Dehydration and pyrexia were also reported
- Renal dysfunction (any 11%, severe 1%)
was reported in patients treated with ABRAXANE (n=229)
- In all ABRAXANE-treated patients
(n=366), ocular/visual disturbances were reported (any 13%; severe
1%)
- Severe cardiovascular events possibly
related to single-agent ABRAXANE occurred in approximately 3% of
patients and included cardiac ischemia/infarction, chest pain,
cardiac arrest, supraventricular tachycardia, edema, thrombosis,
pulmonary thromboembolism, pulmonary emboli, and hypertension
- Cases of cerebrovascular attacks
(strokes) and transient ischemic attacks have been reported
Non–Small Cell Lung Cancer (NSCLC) Study
- The most common adverse reactions
(≥20%) of ABRAXANE in combination with carboplatin are anemia,
neutropenia, thrombocytopenia, alopecia, peripheral neuropathy,
nausea, and fatigue
- The most common serious adverse
reactions of ABRAXANE in combination with carboplatin for NSCLC are
anemia (4%) and pneumonia (3%)
- The most common adverse reactions
resulting in permanent discontinuation of ABRAXANE are neutropenia
(3%), thrombocytopenia (3%), and peripheral neuropathy (1%)
- The most common adverse reactions
resulting in dose reduction of ABRAXANE are neutropenia (24%),
thrombocytopenia (13%), and anemia (6%)
- The most common adverse reactions
leading to withholding or delay in ABRAXANE dosing are neutropenia
(41%), thrombocytopenia (30%), and anemia (16%)
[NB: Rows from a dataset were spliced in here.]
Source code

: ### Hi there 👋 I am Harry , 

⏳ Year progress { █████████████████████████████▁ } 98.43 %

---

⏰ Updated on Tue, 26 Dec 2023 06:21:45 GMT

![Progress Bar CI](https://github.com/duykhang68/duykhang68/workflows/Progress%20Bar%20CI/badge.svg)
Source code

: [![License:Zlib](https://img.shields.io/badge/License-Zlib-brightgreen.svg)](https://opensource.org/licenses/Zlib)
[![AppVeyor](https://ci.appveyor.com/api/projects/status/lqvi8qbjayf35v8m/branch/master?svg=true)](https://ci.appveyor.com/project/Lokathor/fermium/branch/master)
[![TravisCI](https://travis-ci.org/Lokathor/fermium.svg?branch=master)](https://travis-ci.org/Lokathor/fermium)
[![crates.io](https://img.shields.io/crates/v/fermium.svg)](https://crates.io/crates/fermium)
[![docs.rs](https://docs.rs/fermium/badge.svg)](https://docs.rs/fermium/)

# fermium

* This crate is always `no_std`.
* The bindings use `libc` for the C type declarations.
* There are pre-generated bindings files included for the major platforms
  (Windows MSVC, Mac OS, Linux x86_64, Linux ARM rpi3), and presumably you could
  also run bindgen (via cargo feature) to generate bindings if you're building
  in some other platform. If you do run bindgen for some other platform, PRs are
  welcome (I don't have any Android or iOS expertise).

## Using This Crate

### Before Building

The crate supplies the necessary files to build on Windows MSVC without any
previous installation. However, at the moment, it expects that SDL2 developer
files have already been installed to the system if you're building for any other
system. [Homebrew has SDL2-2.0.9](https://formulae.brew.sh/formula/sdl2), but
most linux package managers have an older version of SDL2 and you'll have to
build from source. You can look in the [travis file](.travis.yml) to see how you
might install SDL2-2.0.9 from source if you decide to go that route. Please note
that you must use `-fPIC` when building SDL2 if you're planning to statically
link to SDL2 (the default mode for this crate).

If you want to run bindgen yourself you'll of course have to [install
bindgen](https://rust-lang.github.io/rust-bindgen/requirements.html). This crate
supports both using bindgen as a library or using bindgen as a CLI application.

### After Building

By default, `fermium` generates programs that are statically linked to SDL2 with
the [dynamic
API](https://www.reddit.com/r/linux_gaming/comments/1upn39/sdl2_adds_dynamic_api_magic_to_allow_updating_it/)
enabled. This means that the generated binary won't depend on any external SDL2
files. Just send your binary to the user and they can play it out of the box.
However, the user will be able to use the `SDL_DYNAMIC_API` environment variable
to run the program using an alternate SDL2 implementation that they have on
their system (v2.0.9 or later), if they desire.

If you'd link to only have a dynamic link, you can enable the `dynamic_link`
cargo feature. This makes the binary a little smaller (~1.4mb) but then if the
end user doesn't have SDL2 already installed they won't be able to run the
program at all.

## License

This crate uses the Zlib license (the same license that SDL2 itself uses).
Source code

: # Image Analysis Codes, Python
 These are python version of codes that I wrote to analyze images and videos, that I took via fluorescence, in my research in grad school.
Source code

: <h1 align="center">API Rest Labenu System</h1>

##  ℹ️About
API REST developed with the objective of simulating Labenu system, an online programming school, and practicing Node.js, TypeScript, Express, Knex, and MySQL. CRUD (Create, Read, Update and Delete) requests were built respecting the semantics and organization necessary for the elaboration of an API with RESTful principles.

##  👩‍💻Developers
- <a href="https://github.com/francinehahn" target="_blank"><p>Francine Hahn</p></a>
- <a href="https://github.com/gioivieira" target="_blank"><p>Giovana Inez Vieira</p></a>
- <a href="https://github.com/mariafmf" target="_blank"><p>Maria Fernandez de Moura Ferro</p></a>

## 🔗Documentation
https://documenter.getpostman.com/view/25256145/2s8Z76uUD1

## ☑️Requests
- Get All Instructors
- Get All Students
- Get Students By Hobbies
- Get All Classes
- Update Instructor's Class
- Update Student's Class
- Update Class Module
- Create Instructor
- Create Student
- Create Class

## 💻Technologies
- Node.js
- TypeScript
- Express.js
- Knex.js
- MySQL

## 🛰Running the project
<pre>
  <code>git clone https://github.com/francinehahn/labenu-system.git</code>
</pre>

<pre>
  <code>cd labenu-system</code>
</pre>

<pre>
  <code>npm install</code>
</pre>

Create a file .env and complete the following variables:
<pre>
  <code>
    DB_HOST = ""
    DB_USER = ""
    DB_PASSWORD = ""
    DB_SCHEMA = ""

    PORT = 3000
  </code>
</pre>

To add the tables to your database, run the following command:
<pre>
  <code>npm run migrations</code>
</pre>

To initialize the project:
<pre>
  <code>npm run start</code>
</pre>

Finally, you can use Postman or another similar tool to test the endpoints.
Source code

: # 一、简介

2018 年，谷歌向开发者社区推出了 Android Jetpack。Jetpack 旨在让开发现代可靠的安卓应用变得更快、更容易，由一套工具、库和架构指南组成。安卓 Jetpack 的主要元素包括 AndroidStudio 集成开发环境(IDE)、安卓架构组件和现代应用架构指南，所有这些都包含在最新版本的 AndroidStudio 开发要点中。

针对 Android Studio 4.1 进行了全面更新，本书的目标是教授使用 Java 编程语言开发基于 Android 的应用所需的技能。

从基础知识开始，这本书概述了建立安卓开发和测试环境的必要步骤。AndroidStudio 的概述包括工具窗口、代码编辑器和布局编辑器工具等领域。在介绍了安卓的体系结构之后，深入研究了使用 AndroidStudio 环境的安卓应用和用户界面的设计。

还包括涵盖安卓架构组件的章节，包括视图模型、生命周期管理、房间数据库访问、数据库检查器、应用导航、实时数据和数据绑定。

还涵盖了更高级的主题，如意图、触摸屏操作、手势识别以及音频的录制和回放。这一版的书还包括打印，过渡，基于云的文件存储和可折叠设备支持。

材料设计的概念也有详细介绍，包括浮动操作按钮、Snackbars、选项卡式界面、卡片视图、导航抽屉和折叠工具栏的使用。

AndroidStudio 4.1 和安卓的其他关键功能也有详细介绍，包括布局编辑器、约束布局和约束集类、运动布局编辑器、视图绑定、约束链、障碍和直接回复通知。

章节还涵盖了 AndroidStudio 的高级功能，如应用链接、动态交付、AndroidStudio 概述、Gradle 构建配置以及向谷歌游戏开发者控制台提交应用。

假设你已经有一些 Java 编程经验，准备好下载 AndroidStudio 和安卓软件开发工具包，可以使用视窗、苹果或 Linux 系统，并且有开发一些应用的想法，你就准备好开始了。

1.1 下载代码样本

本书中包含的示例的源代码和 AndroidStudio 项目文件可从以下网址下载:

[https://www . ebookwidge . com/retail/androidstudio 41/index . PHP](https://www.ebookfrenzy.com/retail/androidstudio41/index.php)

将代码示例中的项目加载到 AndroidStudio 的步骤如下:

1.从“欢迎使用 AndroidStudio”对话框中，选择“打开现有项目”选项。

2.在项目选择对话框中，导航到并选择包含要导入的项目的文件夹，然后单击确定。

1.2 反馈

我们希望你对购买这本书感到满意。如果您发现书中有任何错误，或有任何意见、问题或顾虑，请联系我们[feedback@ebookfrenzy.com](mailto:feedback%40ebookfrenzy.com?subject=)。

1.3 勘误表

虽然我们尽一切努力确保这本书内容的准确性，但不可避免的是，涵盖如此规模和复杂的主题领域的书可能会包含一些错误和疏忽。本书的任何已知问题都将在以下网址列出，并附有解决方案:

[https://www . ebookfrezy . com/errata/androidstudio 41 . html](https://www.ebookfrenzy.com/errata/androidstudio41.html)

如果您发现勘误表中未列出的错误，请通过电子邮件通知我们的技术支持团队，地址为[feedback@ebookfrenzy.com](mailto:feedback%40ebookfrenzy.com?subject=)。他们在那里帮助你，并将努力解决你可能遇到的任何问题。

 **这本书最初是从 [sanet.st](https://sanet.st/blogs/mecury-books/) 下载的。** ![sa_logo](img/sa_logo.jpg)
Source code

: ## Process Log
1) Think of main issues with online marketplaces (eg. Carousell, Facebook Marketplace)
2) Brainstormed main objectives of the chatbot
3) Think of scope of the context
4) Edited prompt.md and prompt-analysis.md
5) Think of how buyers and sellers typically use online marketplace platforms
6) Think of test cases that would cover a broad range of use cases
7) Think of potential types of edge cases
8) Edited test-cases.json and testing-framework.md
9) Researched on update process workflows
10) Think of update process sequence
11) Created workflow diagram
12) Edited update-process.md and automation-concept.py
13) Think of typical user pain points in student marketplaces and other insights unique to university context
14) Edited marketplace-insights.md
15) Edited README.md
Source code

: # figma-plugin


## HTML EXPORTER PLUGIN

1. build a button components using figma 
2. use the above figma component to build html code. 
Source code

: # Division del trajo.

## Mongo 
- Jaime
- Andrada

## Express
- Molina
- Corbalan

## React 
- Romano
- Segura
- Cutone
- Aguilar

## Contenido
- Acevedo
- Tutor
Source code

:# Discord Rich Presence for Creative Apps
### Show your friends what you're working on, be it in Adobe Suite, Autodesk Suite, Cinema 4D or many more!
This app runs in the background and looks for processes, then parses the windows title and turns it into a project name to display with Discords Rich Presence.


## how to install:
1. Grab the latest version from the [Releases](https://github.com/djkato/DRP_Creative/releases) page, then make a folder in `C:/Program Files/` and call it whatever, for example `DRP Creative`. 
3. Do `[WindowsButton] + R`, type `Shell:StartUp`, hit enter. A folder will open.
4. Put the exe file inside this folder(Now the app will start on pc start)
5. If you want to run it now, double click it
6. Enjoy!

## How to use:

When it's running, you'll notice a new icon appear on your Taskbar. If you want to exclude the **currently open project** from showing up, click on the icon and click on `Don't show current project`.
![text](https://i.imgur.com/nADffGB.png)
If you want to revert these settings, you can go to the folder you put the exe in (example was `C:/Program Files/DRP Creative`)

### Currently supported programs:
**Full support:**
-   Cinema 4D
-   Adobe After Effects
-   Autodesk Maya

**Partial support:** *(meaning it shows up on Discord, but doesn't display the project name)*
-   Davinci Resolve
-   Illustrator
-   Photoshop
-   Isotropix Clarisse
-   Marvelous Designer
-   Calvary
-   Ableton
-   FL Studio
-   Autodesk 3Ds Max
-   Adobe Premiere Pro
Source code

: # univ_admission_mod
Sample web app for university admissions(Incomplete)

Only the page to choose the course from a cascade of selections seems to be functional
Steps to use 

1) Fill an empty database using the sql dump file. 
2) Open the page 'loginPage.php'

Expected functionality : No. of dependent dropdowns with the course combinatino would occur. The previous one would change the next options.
- The following common (≥10% incidence)
adverse reactions were observed at a similar incidence in ABRAXANE
plus carboplatin–treated and paclitaxel injection plus
carboplatin–treated patients: alopecia (56%), nausea (27%), fatigue
(25%), decreased appetite (17%), asthenia (16%), constipation
(16%), diarrhea (15%), vomiting (12%), dyspnea (12%), and rash
(10%); incidence rates are for the ABRAXANE plus carboplatin
treatment group
- Adverse reactions with a difference of
≥2%, Grade 3 or higher, with combination use of ABRAXANE and
carboplatin vs combination use of paclitaxel injection and
carboplatin in NSCLC are anemia (28%, 7%), neutropenia (47%, 58%),
thrombocytopenia (18%, 9%), and peripheral neuropathy (3%, 12%),
respectively
- Adverse reactions with a difference of
≥5%, Grades 1-4, with combination use of ABRAXANE and carboplatin
vs combination use of paclitaxel injection and carboplatin in NSCLC
are anemia (98%, 91%), thrombocytopenia (68%, 55%), peripheral
neuropathy (48%, 64%), edema peripheral (10%, 4%), epistaxis (7%,
2%), arthralgia (13%, 25%), and myalgia (10%, 19%),
respectively
- Neutropenia (all grades) was reported
in 85% of patients who received ABRAXANE and carboplatin vs 83% of
patients who received paclitaxel injection and carboplatin
Pancreatic Adenocarcinoma Study
- Among the most common (≥20%) adverse
reactions in the phase III study, those with a ≥5% higher incidence
in the ABRAXANE/gemcitabine group compared with the gemcitabine
group are neutropenia (73%, 58%), fatigue (59%, 46%), peripheral
neuropathy (54%, 13%), nausea (54%, 48%), alopecia (50%, 5%),
peripheral edema (46%, 30%), diarrhea (44%, 24%), pyrexia (41%,
28%), vomiting (36%, 28%), decreased appetite (36%, 26%), rash
(30%, 11%), and dehydration (21%, 11%)
- Of these most common adverse reactions,
those with a ≥2% higher incidence of Grade 3-4 toxicity in the
ABRAXANE/gemcitabine group compared with the gemcitabine group,
respectively, are neutropenia (38%, 27%), fatigue (18%, 9%),
peripheral neuropathy (17%, 1%), nausea (6%, 3%), diarrhea (6%,
1%), pyrexia (3%, 1%), vomiting (6%, 4%), decreased appetite
(5%, 2%), and dehydration (7%, 2%)
- Thrombocytopenia (all grades) was
reported in 74% of patients in the ABRAXANE/gemcitabine group vs
70% of patients in the gemcitabine group
- The most common serious adverse
reactions of ABRAXANE (with a ≥1% higher incidence) are pyrexia
(6%), dehydration (5%), pneumonia (4%), and vomiting (4%)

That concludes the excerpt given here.